Вскоре основалось "Трактатное Общество", издававшее книги, брошюры и журналы духовного содержания. Журнал этот выходил под названием "Русский рабочий", издателем и редактором была Александра Ивановна Пейкер. Библии и Новые Заветы получались из Британского Библейского Общества. Библии того времени были большого формата и соответствующего веса. Они были напечатаны на очень хорошей бумаге и крупным шрифтом. Всю эту литературу верующие раздавали своим знакомым и друзьям, а также всем желающим.
Хочется отметить один отрадный факт, характерный для нашего народа. Русский человек, в отличие от многих других, как только уверует, независимо от его образования становится немедленно миссионером, чему я не раз была свидетельницей. Один из таких братьев говорил мне: "Моё оружие всегда со мною", - подразумевая Слово Божие, с которым он не расставался.

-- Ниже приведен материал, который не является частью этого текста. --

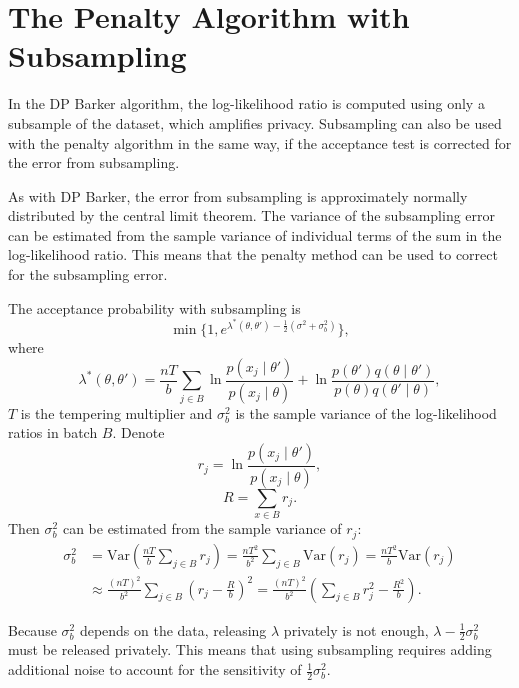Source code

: \documentclass[english,twoside,openright]{HYgraduMLDS}
\newcommand{\var}{\mathrm{Var}}
\begin{document}
\section{The Penalty Algorithm with Subsampling}\label{dp_minibatch_penalty_section}

In the DP Barker algorithm, the log-likelihood ratio is computed using only
a subsample of the dataset, which amplifies privacy. Subsampling can also be used
with the penalty algorithm in the same way, if the acceptance test is 
corrected for the error from subsampling.

As with DP Barker, the error from subsampling is approximately normally 
distributed by the central limit theorem. The variance of the subsampling 
error can be estimated from the sample variance of individual terms of the 
sum in the log-likelihood ratio. This means that the penalty method can be used
to correct for the subsampling error.

The acceptance probability with subsampling is
\[
    \min\{1, e^{\lambda^*(\theta, \theta') - \frac{1}{2}(\sigma^2 + \sigma_b^2)}\},
\]
where
\[
    \lambda^*(\theta, \theta') = \frac{nT}{b}\sum_{j\in B}
    \ln \frac{p(x_j\mid \theta')}{p(x_j \mid \theta)}
    + \ln \frac{p(\theta')q(\theta \mid \theta')}{p(\theta)q(\theta' \mid \theta)},
\]
\(T\) is the tempering multiplier
and \(\sigma_b^2\) is the sample variance of the log-likelihood ratios in
batch \(B\). Denote
\[
    r_j = \ln \frac{p(x_j\mid \theta')}{p(x_j\mid \theta)},
\]
\[
    R = \sum_{x\in B}r_j.
\]
Then \(\sigma^2_b\) can be estimated from the sample variance of \(r_j\):
\begin{align*}
    \sigma_b^2 
    &= \var\left(\frac{nT}{b}\sum_{j\in B}r_j\right)
    = \frac{nT^2}{b^2}\sum_{j\in B}\var(r_j)
    = \frac{nT^2}{b}\var(r_j)
  \\&\approx\frac{(nT)^2}{b^2}
    \sum_{j\in B}\left(r_j - \frac{R}{b}\right)^2
    = \frac{(nT)^2}{b^2}\left(\sum_{j\in B}r_j^2 - \frac{R^2}{b}\right).
\end{align*}

Because \(\sigma_b^2\) depends on the data, releasing \(\lambda\) privately is 
not enough, \(\lambda - \frac{1}{2}\sigma_b^2\) must be released privately.
This means that using subsampling requires adding additional noise to account 
for the sensitivity of \(\frac{1}{2}\sigma_b^2\).
\end{document}
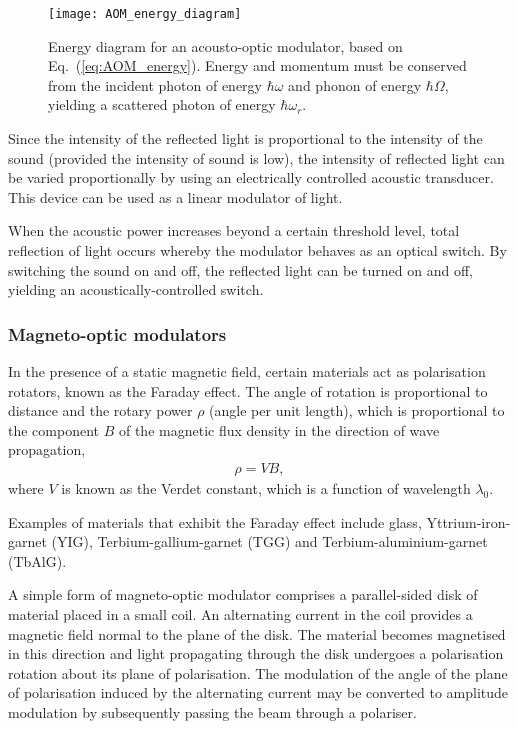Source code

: \begin{figure}[!htbp]
\texttt{[image: AOM\_energy\_diagram]}
\captionspacefig \caption{Energy diagram for an acousto-optic modulator, based on Eq.~(\ref{eq:AOM_energy}). Energy and momentum must be conserved from the incident photon of energy $\hbar\omega$ and phonon of energy $\hbar\Omega$, yielding a scattered photon of energy $\hbar\omega_r$.}\label{fig:AOM_energy_diagram}
\end{figure}

Since the intensity of the reflected light is proportional to the intensity of the sound (provided the intensity of sound is low), the intensity of reflected light can be varied proportionally by using an electrically controlled acoustic transducer. This device can be used as a linear modulator of light.

When the acoustic power increases beyond a certain threshold level, total reflection of light occurs whereby the modulator behaves as an optical switch. By switching the sound on and off, the reflected light can be turned on and off, yielding an acoustically-controlled switch.

%
%

\subsubsection{Magneto-optic modulators} 

In the presence of a static magnetic field, certain materials act as polarisation rotators, known as the Faraday effect. The angle of rotation is proportional to distance and the rotary power $\rho$ (angle per unit length), which is proportional to the component $B$ of the magnetic flux density in the direction of wave propagation,
\begin{align}
	\rho=VB,
\end{align}
where $V$ is known as the Verdet constant, which is a function of wavelength $\lambda_0$.
 
Examples of materials that exhibit the Faraday effect include glass, Yttrium-iron-garnet (YIG), Terbium-gallium-garnet (TGG) and Terbium-aluminium-garnet (TbAlG).

A simple form of magneto-optic modulator comprises a parallel-sided disk of material placed in a small coil. An alternating current in the coil provides a magnetic field normal to the plane of the disk. The material becomes magnetised in this direction and light propagating through the disk undergoes a polarisation rotation about its plane of polarisation. The modulation of the angle of the plane of polarisation induced by the alternating current may be converted to amplitude modulation by subsequently passing the beam through a polariser. 

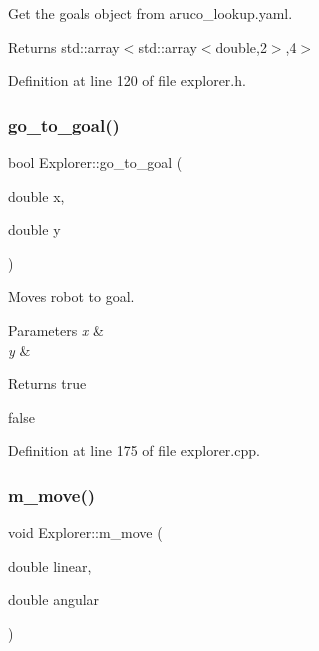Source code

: Get the goals object from aruco\+\_\+lookup.\+yaml. 

\begin{DoxyReturn}{Returns}
std\+::array$<$std\+::array$<$double,2$>$,4$>$ 
\end{DoxyReturn}


Definition at line 120 of file explorer.\+h.

\mbox{\label{class_explorer_aa1e259feaac1114adb0f24588428e8ef}} 
\subsubsection{\texorpdfstring{go\+\_\+to\+\_\+goal()}{go\_to\_goal()}}
{\footnotesize\ttfamily bool Explorer\+::go\+\_\+to\+\_\+goal (\begin{DoxyParamCaption}\item[{double}]{x,  }\item[{double}]{y }\end{DoxyParamCaption})}



Moves robot to goal. 


\begin{DoxyParams}{Parameters}
{\em x} & \\
\hline
{\em y} & \\
\hline
\end{DoxyParams}
\begin{DoxyReturn}{Returns}
true 

false 
\end{DoxyReturn}


Definition at line 175 of file explorer.\+cpp.

\mbox{\label{class_explorer_ace304ef65547f4a3ff6458d934c54e87}} 
\subsubsection{\texorpdfstring{m\+\_\+move()}{m\_move()}}
{\footnotesize\ttfamily void Explorer\+::m\+\_\+move (\begin{DoxyParamCaption}\item[{double}]{linear,  }\item[{double}]{angular }\end{DoxyParamCaption})}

К Комитету Трактатного Общества принадлежал и мой отец, оберцеремонимейстер при Императоре Александре II. Он нередко беседовал с Государем о свободе совести в России. Отличавшийся большою веротерпимостью Государь уже готовил соответствующий закон. В проекте будущего закона о веротерпимости предполагалось, между прочим, разрешение при смешанных браках самими родителями предоставить детям выбор вероисповедания. Проект этот, насколько мне известно, уже получил согласие Сената и должен был в самом непродолжительном времени стать законом. К великому сожалению, убийство Государя положило всему этому конец, и закон этот так и не увидел света. Мой отец, лютеранин, смотрел на новое духовное течение с некоторой сдержанностью. Мать моя была православная. Когда она сказала отцу, что хочет на ближайшем евангельском собрании принять участие в преломлении хлеба, соответствующем церковному причастию, он предупредил её о возможности возбудить этим недовольство высших властей. Однако других препятствий он ей не ставил, а в последствии и сам охотно посещал собрания, преклоняя колена со всеми молящимися.
Общественная деятельность верующих
Василий Александрович Пашков вместе со своим другом графом Корф посещал чайные, где зимой обогревались извозчики. В жарко натопленных и сильно накуренных трактирах или чайных, битком набитых легковыми и ломовыми извозчиками, эти два служителя Божия читали Евангелие и говорили о Христе, о путях гибели и спасения, призывая всех обратиться к Спасителю с покаянием, чтобы получить верою прощение грехов и новую жизнь свыше. Тут же они раздавали небольшие Евангелия. Простые слушатели с большим вниманием и открытыми сердцами принимали слова свидетелей Господних, воодушевлённых горячей любовью к Господу и жаждою спасения душ. Много лет спустя, когда я предложила извозчику одно из четырёх Евангелий, я услышала в ответ, что "несколько лет тому назад один хороший барин подарил мне такую книжечку". Радостно было слышать, с какой благодарностью он его вспоминал.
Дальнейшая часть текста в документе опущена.